Partout. Je peux m'améliorer partout. C'est seulement en travaillant chaque jour sur soi-même que l'on finit peut-être par faire partie des plus grands. Je pense que Rafael Nadal ou Novak Djokovic l'ont montré. C'est la même chose pour moi. Je m'entraîne tous les jours pour m'améliorer. Mentalement, physiquement, mais aussi techniquement. Je n'ai que 19 ans et j'ai encore beaucoup de travail à faire.

Caspar Ruud, le numéro 3 mondial et votre adversaire en finale de l'US Open, est également ici à Bâle. Pensez-vous qu'il puisse y avoir avec lui une rivalité similaire à celle qu'ont connue Federer, Nadal et Djokovic?
(Il réfléchit) Caspar est jeune et se bat avec les meilleurs joueurs pour les titres et la place de numéro 1. Je suis sûr que je l'affronterai encore souvent et qu'on jouera pour des titres dans des grands stades. Mais est-ce que ça deviendra une rivalité aussi grande que celle entre Roger, Rafa et Djokovic? Ça sera sûrement difficile à reproduire! (rires)

Carlos Alcaraz avait battu Casper Ruud en finale de l'US Open.
Carlos Alcaraz avait battu Casper Ruud en finale de l'US Open. image: keystone

Votre victoire à l'US Open et la retraite de Roger Federer marquent un changement de génération. Qui voyez-vous dominer le tennis?
Il y a beaucoup de bons jeunes joueurs. C'est difficile de dire qui seront les tennismen dominants des prochaines années. J'ai bien sûr en tête Jannik Sinner et Alexander Zverev, contre lesquels j'ai déjà joué des matchs incroyables. Mais aussi Daniil Medvedev, Stefanos Tsitsipas et Casper Ruud, même s'ils ne sont plus tout jeunes. Il y a vraiment beaucoup de joueurs avec un grand potentiel.

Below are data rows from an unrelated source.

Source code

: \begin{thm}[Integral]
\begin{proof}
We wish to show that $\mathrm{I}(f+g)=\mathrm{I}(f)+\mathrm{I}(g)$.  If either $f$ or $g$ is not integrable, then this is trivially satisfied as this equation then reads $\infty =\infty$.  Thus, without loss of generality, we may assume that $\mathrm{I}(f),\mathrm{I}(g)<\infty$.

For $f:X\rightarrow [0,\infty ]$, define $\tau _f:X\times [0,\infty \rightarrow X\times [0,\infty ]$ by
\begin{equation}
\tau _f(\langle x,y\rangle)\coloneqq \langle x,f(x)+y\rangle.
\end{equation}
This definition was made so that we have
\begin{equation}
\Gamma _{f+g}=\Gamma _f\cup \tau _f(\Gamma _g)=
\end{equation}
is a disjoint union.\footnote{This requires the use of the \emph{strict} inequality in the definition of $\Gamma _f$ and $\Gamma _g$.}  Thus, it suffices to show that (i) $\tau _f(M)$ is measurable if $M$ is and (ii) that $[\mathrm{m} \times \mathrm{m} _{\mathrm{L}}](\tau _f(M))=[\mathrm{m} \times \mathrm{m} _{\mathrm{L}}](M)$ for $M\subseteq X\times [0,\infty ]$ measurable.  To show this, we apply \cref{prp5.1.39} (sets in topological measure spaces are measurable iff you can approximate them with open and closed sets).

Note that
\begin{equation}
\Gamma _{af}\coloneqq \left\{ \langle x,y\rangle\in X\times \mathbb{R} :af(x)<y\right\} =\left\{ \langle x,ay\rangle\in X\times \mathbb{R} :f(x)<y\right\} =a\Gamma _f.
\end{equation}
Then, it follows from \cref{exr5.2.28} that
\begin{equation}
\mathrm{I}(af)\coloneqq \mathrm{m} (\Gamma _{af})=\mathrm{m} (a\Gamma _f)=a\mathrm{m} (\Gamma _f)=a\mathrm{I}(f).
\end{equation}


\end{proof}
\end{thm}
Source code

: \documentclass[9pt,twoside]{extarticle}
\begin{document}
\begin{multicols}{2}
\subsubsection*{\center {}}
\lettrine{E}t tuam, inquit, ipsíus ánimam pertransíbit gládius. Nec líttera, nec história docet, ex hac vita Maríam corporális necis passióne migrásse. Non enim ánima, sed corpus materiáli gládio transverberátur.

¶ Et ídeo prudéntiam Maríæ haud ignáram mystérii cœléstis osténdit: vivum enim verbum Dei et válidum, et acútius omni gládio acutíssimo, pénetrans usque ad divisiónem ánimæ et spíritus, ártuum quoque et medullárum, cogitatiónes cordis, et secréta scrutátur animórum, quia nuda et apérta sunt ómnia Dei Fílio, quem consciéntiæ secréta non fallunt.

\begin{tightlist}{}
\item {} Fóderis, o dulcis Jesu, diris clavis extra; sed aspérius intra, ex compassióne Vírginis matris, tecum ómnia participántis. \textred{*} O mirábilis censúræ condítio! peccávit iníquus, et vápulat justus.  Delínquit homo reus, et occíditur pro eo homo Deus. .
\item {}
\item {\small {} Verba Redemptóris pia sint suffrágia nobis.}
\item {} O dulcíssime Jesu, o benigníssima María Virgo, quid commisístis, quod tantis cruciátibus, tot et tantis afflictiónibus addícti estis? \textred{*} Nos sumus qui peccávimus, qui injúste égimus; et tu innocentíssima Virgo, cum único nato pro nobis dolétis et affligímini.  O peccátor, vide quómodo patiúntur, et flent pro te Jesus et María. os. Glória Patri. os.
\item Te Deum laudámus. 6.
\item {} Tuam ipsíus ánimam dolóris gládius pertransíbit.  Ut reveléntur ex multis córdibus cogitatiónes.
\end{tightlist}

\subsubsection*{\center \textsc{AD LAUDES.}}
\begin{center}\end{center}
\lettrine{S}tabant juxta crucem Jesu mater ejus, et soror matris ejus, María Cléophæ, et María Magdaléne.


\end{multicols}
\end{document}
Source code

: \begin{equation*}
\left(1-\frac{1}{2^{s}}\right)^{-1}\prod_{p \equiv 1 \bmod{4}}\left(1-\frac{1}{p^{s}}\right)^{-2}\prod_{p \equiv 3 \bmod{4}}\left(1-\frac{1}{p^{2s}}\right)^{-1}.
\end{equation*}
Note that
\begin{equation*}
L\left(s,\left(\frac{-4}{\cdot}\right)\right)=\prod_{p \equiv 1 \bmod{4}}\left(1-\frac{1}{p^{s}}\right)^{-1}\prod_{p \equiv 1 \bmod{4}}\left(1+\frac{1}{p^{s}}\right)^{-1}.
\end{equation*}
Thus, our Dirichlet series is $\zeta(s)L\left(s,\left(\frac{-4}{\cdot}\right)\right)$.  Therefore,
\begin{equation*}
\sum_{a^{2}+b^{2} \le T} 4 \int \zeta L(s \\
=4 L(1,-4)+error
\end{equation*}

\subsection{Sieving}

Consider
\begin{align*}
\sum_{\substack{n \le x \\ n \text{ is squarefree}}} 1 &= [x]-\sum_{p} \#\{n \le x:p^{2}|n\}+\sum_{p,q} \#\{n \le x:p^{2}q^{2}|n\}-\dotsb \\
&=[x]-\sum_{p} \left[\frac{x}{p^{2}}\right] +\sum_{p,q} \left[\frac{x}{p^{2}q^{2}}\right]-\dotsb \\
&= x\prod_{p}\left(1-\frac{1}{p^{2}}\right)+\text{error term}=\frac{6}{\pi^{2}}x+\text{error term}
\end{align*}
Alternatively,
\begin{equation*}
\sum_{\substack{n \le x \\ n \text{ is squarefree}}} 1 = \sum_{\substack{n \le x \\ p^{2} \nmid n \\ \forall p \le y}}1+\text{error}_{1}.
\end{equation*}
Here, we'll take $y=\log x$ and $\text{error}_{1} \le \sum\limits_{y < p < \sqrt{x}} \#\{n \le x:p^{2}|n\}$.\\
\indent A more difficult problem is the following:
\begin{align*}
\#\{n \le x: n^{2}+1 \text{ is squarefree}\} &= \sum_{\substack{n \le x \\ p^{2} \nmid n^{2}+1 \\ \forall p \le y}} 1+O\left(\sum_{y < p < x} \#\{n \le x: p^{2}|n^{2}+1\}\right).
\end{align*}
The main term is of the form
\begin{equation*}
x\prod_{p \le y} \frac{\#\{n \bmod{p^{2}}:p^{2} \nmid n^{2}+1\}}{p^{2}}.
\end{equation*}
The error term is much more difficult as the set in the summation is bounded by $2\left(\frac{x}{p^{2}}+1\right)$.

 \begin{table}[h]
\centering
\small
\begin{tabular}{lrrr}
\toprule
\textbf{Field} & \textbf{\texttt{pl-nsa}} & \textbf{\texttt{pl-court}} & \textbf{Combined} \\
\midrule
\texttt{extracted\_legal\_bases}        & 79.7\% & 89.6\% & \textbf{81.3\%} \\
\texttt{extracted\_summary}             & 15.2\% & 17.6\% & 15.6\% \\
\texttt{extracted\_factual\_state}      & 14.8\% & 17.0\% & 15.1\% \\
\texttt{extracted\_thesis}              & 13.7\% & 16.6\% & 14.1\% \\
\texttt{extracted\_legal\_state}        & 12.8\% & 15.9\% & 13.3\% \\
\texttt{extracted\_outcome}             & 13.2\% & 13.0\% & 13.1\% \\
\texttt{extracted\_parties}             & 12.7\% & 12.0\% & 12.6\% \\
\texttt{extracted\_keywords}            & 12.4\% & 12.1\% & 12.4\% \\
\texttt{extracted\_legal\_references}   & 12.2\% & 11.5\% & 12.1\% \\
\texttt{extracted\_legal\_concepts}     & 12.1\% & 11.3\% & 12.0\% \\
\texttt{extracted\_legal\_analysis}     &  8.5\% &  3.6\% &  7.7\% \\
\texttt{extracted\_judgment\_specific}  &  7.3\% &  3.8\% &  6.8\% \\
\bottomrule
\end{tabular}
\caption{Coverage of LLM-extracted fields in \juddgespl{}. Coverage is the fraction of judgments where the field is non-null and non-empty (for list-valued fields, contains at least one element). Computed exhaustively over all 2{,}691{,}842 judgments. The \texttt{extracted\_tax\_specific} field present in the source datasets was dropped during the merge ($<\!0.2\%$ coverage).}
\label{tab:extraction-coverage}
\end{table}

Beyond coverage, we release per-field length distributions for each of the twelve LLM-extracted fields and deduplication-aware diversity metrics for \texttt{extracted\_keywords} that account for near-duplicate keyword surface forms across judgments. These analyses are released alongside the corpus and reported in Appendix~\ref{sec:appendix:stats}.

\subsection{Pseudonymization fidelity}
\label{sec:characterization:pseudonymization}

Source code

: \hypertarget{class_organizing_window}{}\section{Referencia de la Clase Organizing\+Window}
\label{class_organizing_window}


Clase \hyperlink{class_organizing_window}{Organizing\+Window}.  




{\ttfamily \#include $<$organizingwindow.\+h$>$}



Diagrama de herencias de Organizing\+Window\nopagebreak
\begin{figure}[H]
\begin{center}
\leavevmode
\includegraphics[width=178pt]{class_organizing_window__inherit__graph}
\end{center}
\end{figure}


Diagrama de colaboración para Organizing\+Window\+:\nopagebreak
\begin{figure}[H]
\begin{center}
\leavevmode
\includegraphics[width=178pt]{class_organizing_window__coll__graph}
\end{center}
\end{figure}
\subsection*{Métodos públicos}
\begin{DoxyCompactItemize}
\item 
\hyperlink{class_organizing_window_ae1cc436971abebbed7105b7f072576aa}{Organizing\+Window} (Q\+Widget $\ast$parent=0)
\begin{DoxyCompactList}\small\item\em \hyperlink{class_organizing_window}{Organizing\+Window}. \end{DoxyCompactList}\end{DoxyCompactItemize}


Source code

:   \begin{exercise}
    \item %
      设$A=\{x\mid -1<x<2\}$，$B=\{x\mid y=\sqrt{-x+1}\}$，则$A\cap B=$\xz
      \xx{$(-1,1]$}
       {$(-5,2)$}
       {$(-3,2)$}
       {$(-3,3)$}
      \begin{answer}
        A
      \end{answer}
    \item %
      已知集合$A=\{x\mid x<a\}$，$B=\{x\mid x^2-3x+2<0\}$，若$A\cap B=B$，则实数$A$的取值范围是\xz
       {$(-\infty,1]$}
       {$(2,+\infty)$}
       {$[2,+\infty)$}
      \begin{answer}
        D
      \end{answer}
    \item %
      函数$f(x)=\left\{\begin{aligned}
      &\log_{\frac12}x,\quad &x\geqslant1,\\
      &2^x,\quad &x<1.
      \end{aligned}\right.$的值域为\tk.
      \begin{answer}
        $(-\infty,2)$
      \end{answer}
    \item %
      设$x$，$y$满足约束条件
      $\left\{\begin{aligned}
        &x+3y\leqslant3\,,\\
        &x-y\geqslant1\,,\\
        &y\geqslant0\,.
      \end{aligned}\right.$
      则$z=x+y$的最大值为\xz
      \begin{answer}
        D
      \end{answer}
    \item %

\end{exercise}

Chez vous, presque tout semble tourner autour du tennis. Que faites-vous quand vous avez un peu de temps libre?
J'adore jouer au golf contre Juan Carlos. (rires) Parfois aussi pendant un jour de congé lors des tournois. J'apprécie aussi de me détendre avec des amis ou la famille, d'aller au restaurant ou de me promener un peu en ville. Je ferai ça à Bâle. Il y a tous les jours quelque chose à faire! (rires)

Vous parlez bien l'anglais. Surprendrez-vous peut-être même le public de Bâle avec quelques phrases en allemand?
J'essaie aussi de m'améliorer constamment en anglais. Avec mes nombreux voyages, j'en ai souvent besoin. Du coup, je prends des cours de temps en temps en Espagne.

«J'aime beaucoup les langues et j'espère qu'un jour, j'en maîtriserai d'autres que l'espagnol et l'anglais. Et peut-être que dès cette semaine, j'essaierai de dire quelques mots en allemand au public sur le court central»

Avec un statut comme le vôtre, on intéresse forcément les sponsors. Récemment, vous avez fait la couverture du magazine de mode Vanity Fair. Est-ce que c'est quelque chose que vous appréciez aussi?
Ça fait partie de mon travail. Et oui, bien sûr que j'ai aimé ça! (rires)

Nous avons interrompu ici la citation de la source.